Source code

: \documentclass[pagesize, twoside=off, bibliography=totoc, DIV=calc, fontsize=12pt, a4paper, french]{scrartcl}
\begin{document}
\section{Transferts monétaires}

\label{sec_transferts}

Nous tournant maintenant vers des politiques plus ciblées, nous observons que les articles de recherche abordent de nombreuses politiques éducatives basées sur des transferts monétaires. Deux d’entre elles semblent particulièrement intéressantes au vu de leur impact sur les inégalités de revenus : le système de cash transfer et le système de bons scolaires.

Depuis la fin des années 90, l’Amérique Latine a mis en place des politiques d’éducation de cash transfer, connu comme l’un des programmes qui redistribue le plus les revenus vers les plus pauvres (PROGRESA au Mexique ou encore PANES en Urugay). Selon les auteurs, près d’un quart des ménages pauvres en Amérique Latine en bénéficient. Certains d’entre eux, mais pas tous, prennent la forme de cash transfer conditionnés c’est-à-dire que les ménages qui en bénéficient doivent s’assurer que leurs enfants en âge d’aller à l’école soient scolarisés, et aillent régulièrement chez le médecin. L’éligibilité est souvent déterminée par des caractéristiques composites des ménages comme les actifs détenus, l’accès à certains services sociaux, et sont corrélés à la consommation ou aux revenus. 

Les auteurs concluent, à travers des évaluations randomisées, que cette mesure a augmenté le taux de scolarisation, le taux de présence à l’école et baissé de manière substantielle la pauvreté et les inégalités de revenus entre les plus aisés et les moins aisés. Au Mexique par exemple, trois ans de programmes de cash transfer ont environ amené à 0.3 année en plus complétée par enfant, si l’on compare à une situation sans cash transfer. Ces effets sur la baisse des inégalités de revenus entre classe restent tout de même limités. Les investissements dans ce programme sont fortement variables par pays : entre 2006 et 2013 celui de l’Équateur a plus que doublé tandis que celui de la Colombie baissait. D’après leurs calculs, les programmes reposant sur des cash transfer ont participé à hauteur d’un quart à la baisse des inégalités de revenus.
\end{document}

============================================================

= INSTRUCTIONS TO FOLLOW =
What is the number of lines in the listing above that contain the word "monétaires"? Reply with that number alone.

= TASK SOLUTION =
2